Zwei Klavierkonzerte im Kammermusiksaal.

An Klavierabenden sitzen besonders viele Experten im Publikum: Genießer und Professoren, Studenten und Sinnsucher. Selten haben sie alle etwas von den Konzerten. Es sei denn, sie können wie am Sonntag im Kammermusiksaal gleich zwei hintereinander hören – die unterschiedlicher nicht sein könnten.

Den Anfang macht der 25-jährige Ingolf Wunder. Sein Programm wird vor allem vom Foyer bestimmt, dort warten stapelweise CDs: Wunders Album „300“ hat es sich wahnsinnigerweise zum Ziel erklärt, drei Jahrhunderte Musikgeschichte abzubilden. Also gibt er erst die vier Balladen aus Chopins Traumfabrik, dann Evergreens von Liszt, Skrjabin oder Debussy. So beliebig wie die Programmauswahl ist Wunders Ästhetik: Mitzuteilen hat er wenig, und die drei Jahrhunderte schrumpfen bei Licht betrachtet auf eines. Je miniaturhafter und historisch unbedeutender die Stücke werden, desto größer das Ego. Sind die Chopin-Balladen noch im gleichen Atem gearbeitet, irrlichtert Wunders Spiel danach im nicht durchschauten Liniengewirr. Er wirkt nicht nur am Repertoire  gemessen – das nicht sehr groß scheint – unreif, sondern betrachtet sein Musizieren vor allem als Dienst am eigenen Wohlbefinden.

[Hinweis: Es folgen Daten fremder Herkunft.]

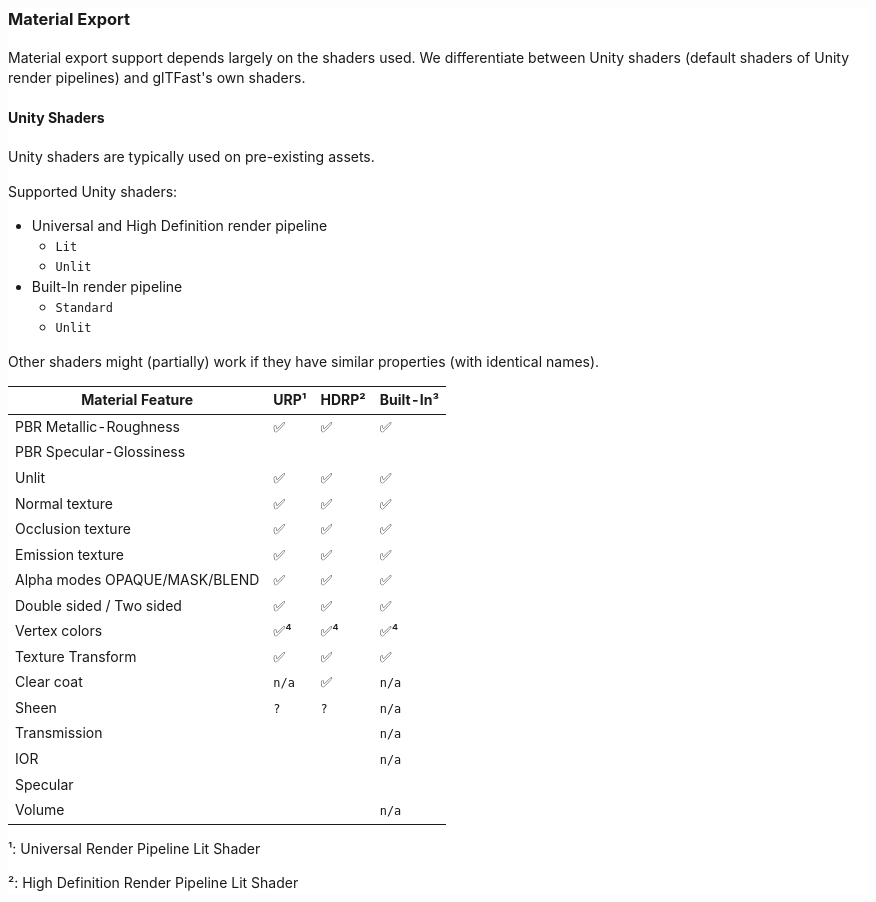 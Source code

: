 ### Material Export

Material export support depends largely on the shaders used. We differentiate between Unity shaders (default shaders of Unity render pipelines) and glTFast's own shaders.

#### Unity Shaders

Unity shaders are typically used on pre-existing assets.

Supported Unity shaders:

- Universal and High Definition render pipeline
  - `Lit`
  - `Unlit`
- Built-In render pipeline
  - `Standard`
  - `Unlit`

Other shaders might (partially) work if they have similar properties (with identical names).

| Material Feature              | URP¹ | HDRP² | Built-In³
|-------------------------------|-----|------|----------
| PBR Metallic-Roughness        | ✅ | ✅ | ✅
| PBR Specular-Glossiness       |  |  |&nbsp;
| Unlit                         | ✅ | ✅ | ✅
| Normal texture                | ✅ | ✅ | ✅
| Occlusion texture             | ✅ | ✅ | ✅
| Emission texture              | ✅ | ✅ | ✅
| Alpha modes OPAQUE/MASK/BLEND | ✅ | ✅ | ✅
| Double sided / Two sided      | ✅ | ✅ | ✅
| Vertex colors                 | ✅⁴ | ✅⁴ | ✅⁴
| Texture Transform             | ✅ | ✅ | ✅
| Clear coat                    | `n/a` | ✅ | `n/a`
| Sheen                         | `?` | `?` | `n/a`
| Transmission                  |  |  | `n/a`
| IOR                           |  |  | `n/a`
| Specular                      |  |  |&nbsp;
| Volume                        |  |  | `n/a`

¹: Universal Render Pipeline Lit Shader

²: High Definition Render Pipeline Lit Shader
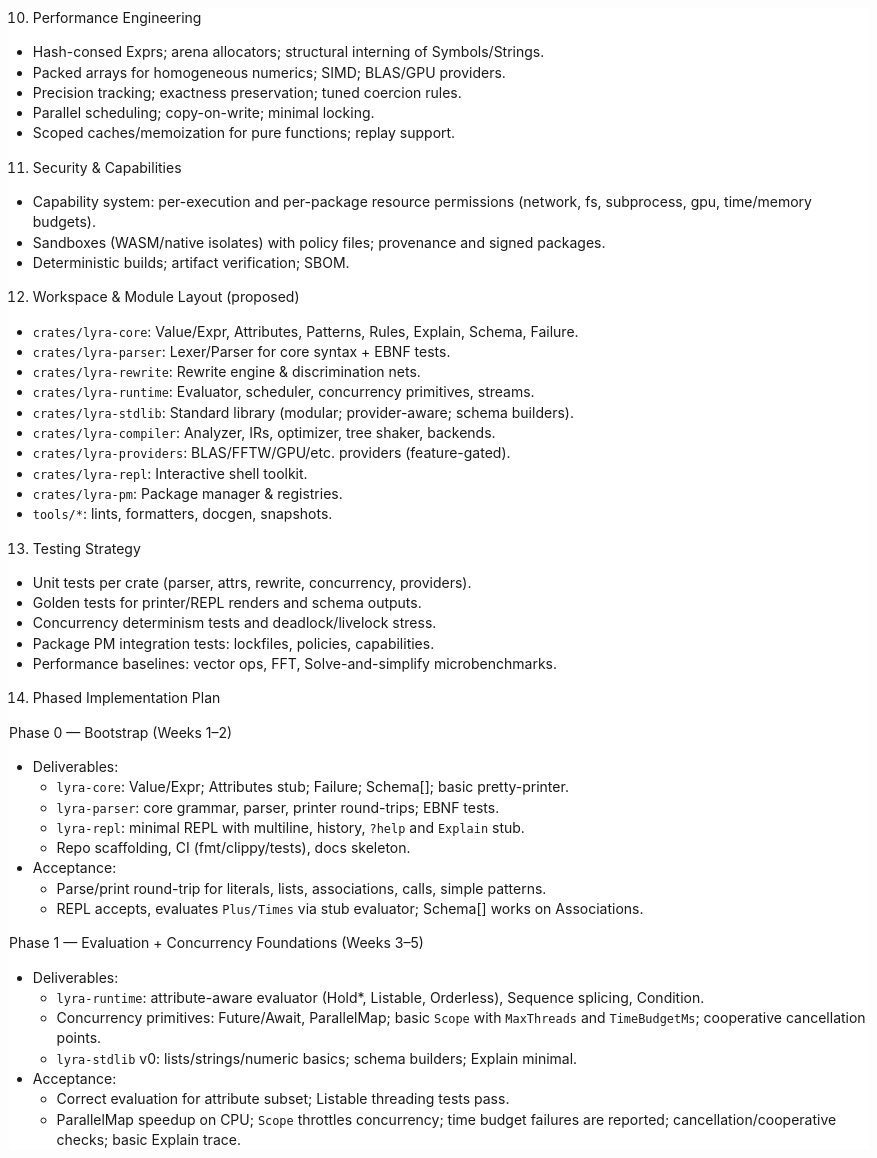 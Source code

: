 10. Performance Engineering
- Hash-consed Exprs; arena allocators; structural interning of Symbols/Strings.
- Packed arrays for homogeneous numerics; SIMD; BLAS/GPU providers.
- Precision tracking; exactness preservation; tuned coercion rules.
- Parallel scheduling; copy-on-write; minimal locking.
- Scoped caches/memoization for pure functions; replay support.

11. Security & Capabilities
- Capability system: per-execution and per-package resource permissions (network, fs, subprocess, gpu, time/memory budgets).
- Sandboxes (WASM/native isolates) with policy files; provenance and signed packages.
- Deterministic builds; artifact verification; SBOM.

12. Workspace & Module Layout (proposed)
- `crates/lyra-core`: Value/Expr, Attributes, Patterns, Rules, Explain, Schema, Failure.
- `crates/lyra-parser`: Lexer/Parser for core syntax + EBNF tests.
- `crates/lyra-rewrite`: Rewrite engine & discrimination nets.
- `crates/lyra-runtime`: Evaluator, scheduler, concurrency primitives, streams.
- `crates/lyra-stdlib`: Standard library (modular; provider-aware; schema builders).
- `crates/lyra-compiler`: Analyzer, IRs, optimizer, tree shaker, backends.
- `crates/lyra-providers`: BLAS/FFTW/GPU/etc. providers (feature-gated).
- `crates/lyra-repl`: Interactive shell toolkit.
- `crates/lyra-pm`: Package manager & registries.
- `tools/*`: lints, formatters, docgen, snapshots.

13. Testing Strategy
- Unit tests per crate (parser, attrs, rewrite, concurrency, providers).
- Golden tests for printer/REPL renders and schema outputs.
- Concurrency determinism tests and deadlock/livelock stress.
- Package PM integration tests: lockfiles, policies, capabilities.
- Performance baselines: vector ops, FFT, Solve-and-simplify microbenchmarks.

14. Phased Implementation Plan

Phase 0 — Bootstrap (Weeks 1–2)
- Deliverables:
  - `lyra-core`: Value/Expr; Attributes stub; Failure; Schema[]; basic pretty-printer.
  - `lyra-parser`: core grammar, parser, printer round-trips; EBNF tests.
  - `lyra-repl`: minimal REPL with multiline, history, `?help` and `Explain` stub.
  - Repo scaffolding, CI (fmt/clippy/tests), docs skeleton.
- Acceptance:
  - Parse/print round-trip for literals, lists, associations, calls, simple patterns.
  - REPL accepts, evaluates `Plus/Times` via stub evaluator; Schema[] works on Associations.

Phase 1 — Evaluation + Concurrency Foundations (Weeks 3–5)
- Deliverables:
  - `lyra-runtime`: attribute-aware evaluator (Hold*, Listable, Orderless), Sequence splicing, Condition.
  - Concurrency primitives: Future/Await, ParallelMap; basic `Scope` with `MaxThreads` and `TimeBudgetMs`; cooperative cancellation points.
  - `lyra-stdlib` v0: lists/strings/numeric basics; schema builders; Explain minimal.
- Acceptance:
  - Correct evaluation for attribute subset; Listable threading tests pass.
  - ParallelMap speedup on CPU; `Scope` throttles concurrency; time budget failures are reported; cancellation/cooperative checks; basic Explain trace.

Herbert Schuch am Abend ist aus völlig anderem Holz geschnitzt: ein Pianist, der mehr will als schön Klavier spielen, der Fragen stellt und versucht, Antworten zu finden. Liszts „Harmonies poétiques et religieuses“ geben die These des Göttlichen in der Musik vor, die er bei Bach findet, bei Ravel erforscht, bei Messiaen ergründet. Trotz inhaltlicher Verwandtschaft sind die Werke völlig verschieden. Atemlose Spannung erwächst nicht aus dem Staunen über schnelle Finger, sondern aus dem Geist des intellektuellen Musikers, der seine Klangfarben so reich schattiert, dass man einem ganzen Orchester zu lauschen meint: Schuch kann am Klavier instrumentieren, vollendete Meisterschaft, die sich am musikalischen Inhalt verwirklicht. Grandiose Wirkung erzielen die Geschmeidigkeit seines Tons, die Logik seiner Klangrede. Hier hat sich jemand eine Klangkultur an seinen Aussagen entlang erarbeitet, was einem Gesamtkunstwerk nahekommt.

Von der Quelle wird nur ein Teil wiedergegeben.